Carsten Lange A better way to teach histograms, using the TeachHist package: I love it when a package just aims to do one thing and does that one thing well. {TeachHist} is that package - it runs a shiny app that teaches intro stats students the motivation and intuition behind histograms as a data viz tool, and how to read statistical properties of the data off of histograms. Purists will not like the design of the functions in the package (e.g., you have big functions with lots of arguments vs. modules composing a histogram like in {ggplot2}) but I really liked how this was designed with non-programmer students in mind.¹¹ I also really liked that the talk live-demoed the package/app, since that also demos the real-world case of when you’d be using it (live, in front of students).
Kirsten B. Gorman et al. The untold story of palmerpenguins: This talk was actually a call for a lot of self-reflection for me, because to be honest when {palmerpenguins} first came out and there was big hype around it on twitter, I didn’t understand really understand why. I thought, “it’s just a data package,” and found the dataset to be underwhelming (as in, it’s not exactly a big dataset). Of course, I’ve done a complete 180° since then and I adore this package now - the data just works for many different kinds of simple reprexes that I make for teaching and answering questions.¹² But also there’s the side of the “story of palmerpenguins” that’s not at all about the data itself, which was the focus of this talk - the side about the people and the community around this project and all the effort they put in to make palmerpenguins dethrone the iris dataset and get representation in other big-name places like tensorflow. Because, you know what? If someone asked me to make a data package go viral I’d have no idea where to even start, and that thought racing past my head while I was listening to this talk was really humbling. I guess that’s really what a lot of what making a good data package for pedagogical purposes is, right?¹³ Its partly about the actual data, but it’s also about the framing, the “marketing”, the cuteness factor of penguins, all the hand-made art, the awesome pkgdown website,¹⁴ and more. The fact that you can get people excited about a data package is insane, and I really liked hearing about all the small-to-big issues the {palmerpenguins} team had to think through.¹⁵ Like, did you know about palmerpenguins::path_to_file() for teaching students how to read in files from a path?

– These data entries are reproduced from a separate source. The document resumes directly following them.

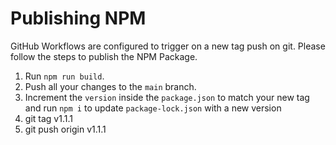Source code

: # Publishing NPM
GitHub Workflows are configured to trigger on a new tag push on git. Please follow the steps to publish the NPM Package.

1. Run `npm run build`.
2. Push all your changes to the `main` branch.
3. Increment the `version` inside the `package.json` to match your new tag and run `npm i` to update `package-lock.json` with a new version
4. git tag v1.1.1
5. git push origin v1.1.1


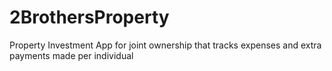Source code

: # 2BrothersProperty
Property Investment App for joint ownership that tracks expenses and extra payments made per individual

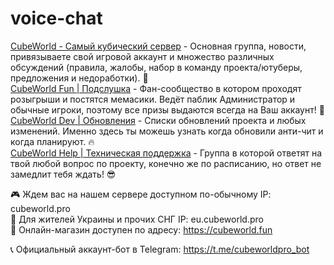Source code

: # voice-chat

[CubeWorld - Самый кубический сервер](https://vk.com/cubeworldpro) - Основная группа, новости, привязываете свой игровой аккаунт и множество различных обсуждений (правила, жалобы, набор в команду проекта/ютуберы, предложения и недоработки). 🤔  
[CubeWorld Fun | Подслушка](https://vk.com/cubeworldfun) - Фан-сообщество в котором проходят розыгрыши и постятся мемасики. Ведёт паблик Администратор и обычные игроки, поэтому все призы выдаются всегда на Ваш аккаунт! 💛  
[CubeWorld Dev | Обновления](https://vk.com/cubeworlddev) - Списки обновлений проекта и любых изменений. Именно здесь ты можешь узнать когда обновили анти-чит и когда планируют. 🔥  
[CubeWorld Help | Техническая поддержка](https://vk.com/cubeworldhelp) - Группа в которой ответят на твой любой вопрос по проекту, конечно же по расписанию, но ответ не замедлит тебя ждать! 😎  

🎮 Ждем вас на нашем сервере доступном по-обычному IP: cubeworld.pro  
🧩 Для жителей Украины и прочих СНГ IP: eu.cubeworld.pro  
🛒 Онлайн-магазин доступен по адресу: https://cubeworld.fun  

📞 Официальный аккаунт-бот в Telegram: https://t.me/cubeworldpro_bot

Building the R Community 1

Njoki Lucy et al. Building an R-Ladies community during the Covid-19 pandemic: I had been hearing A LOT about the RLadies Nairobi team on twitter (from Njoki, Shel, and others) leading up to this talk, and I’ve always been super impressed at their efforts. They’re so innovative and social-media-savvy despite being a new group. For example, a while back they hosted a Twitter Space¹⁶ and invited Shannon Pileggi for a chat. I I attended that and thought it was so impressive and creative - they have practically mastered the art of getting people together online. One big wow moment from the talk was that they apparently started planning the chapter before covid, and had to pivot to starting it online, all in the span of like half a year!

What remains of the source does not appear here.